Democratic Party of Japan kingpin Ichiro Ozawa was acquitted last week of conspiring to file false financial reports for his political group. He can now return full-time to the job he was elected to do, but the sense you get from the mainstream media is that he's through as a politician. The press has always acted as if he were guilty of the charges, and much of the commentary in the wake of the verdict has centered on the poor quality of the prosecution's tactics and the fact that the law protects politicians in these matters by not making them responsible for their aides' wrongdoing — which makes sense, since politicians passed the law in the first place.

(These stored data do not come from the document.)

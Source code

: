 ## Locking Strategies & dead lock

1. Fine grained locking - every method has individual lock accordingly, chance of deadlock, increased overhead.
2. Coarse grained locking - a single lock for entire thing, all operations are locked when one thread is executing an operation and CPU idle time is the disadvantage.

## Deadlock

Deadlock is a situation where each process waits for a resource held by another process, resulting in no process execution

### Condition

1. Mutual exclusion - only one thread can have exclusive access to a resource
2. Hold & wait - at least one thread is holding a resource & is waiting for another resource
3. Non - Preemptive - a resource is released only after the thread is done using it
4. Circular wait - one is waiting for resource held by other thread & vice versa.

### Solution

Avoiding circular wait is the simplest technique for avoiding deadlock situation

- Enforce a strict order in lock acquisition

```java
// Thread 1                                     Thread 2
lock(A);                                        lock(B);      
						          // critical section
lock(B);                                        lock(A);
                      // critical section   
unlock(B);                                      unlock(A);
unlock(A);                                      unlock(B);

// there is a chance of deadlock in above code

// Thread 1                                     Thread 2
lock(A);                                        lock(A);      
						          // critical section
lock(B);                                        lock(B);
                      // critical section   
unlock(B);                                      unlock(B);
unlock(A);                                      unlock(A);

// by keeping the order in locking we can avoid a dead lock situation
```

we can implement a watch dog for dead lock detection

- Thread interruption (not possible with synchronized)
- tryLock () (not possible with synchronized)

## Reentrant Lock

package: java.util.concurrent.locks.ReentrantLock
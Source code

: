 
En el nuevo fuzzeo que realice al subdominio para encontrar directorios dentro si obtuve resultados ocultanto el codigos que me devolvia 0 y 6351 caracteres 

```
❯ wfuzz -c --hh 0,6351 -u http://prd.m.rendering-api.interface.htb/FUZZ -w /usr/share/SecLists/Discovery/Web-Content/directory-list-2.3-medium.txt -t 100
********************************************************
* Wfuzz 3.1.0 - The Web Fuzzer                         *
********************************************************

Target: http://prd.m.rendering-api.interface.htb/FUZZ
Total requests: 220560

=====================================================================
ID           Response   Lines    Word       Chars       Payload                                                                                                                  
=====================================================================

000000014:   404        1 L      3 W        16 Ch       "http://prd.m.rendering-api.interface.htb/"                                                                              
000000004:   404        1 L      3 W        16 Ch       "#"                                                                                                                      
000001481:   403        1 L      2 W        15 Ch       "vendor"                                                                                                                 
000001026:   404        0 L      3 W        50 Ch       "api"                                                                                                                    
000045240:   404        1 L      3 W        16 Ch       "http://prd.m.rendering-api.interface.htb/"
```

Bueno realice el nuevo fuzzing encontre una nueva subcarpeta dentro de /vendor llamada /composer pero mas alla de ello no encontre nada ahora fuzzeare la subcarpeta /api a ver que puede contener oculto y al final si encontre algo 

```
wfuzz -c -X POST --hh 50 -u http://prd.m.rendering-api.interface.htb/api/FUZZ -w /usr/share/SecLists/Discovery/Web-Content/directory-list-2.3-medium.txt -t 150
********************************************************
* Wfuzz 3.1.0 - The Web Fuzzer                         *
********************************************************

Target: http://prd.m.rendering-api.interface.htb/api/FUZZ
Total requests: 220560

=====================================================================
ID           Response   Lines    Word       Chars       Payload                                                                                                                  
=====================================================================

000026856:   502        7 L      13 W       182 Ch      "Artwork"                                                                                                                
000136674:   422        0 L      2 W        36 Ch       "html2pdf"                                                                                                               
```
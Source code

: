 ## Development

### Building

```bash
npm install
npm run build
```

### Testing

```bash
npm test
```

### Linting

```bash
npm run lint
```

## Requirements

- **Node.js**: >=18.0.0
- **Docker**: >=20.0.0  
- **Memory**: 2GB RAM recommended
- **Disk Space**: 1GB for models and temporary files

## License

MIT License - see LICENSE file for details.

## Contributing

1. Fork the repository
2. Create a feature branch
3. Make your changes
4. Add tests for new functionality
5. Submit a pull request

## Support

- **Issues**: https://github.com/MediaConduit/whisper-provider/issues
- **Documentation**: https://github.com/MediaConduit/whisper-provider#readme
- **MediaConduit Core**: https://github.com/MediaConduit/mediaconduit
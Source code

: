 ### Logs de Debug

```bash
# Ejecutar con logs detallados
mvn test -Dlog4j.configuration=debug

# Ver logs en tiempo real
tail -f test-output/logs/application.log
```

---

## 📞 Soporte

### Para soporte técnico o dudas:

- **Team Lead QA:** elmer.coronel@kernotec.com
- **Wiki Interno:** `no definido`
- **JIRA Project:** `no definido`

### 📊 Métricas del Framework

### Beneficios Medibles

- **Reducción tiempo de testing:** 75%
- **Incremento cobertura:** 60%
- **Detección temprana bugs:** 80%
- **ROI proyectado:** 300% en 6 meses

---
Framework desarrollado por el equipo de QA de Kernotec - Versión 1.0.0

The public feels the same way the media does. According to a Kyodo News survey, 76 percent of respondents said they "don't expect anything" of Ozawa. The only reason the media is forced to pay such slavish attention is because he still wields power within the ruling DPJ. Though the style of money-politics Ozawa practices is already a relic, it holds sway among a subset of lawmakers who have been conditioned to follow whichever leader makes their careers easier. Factional politics will not vanish overnight with Ozawa's eclipse, but he's definitely the last of his kind.

Consequently, he'll be missed by a certain breed of reporter who, like the people he covers, has little patience for actual lawmaking. These journalists, however, have total faith in the belief that character is a politician's most salient attribute. One of them, Kenya Matsuda, wrote an article about Ozawa for the weekly magazine Bunshun that was published just as the trial ended. The article concerns a common bugbear of great public figures, kakushigo ("hidden children"), meaning sons or daughters born to women these great man have sexual congress with out of wedlock.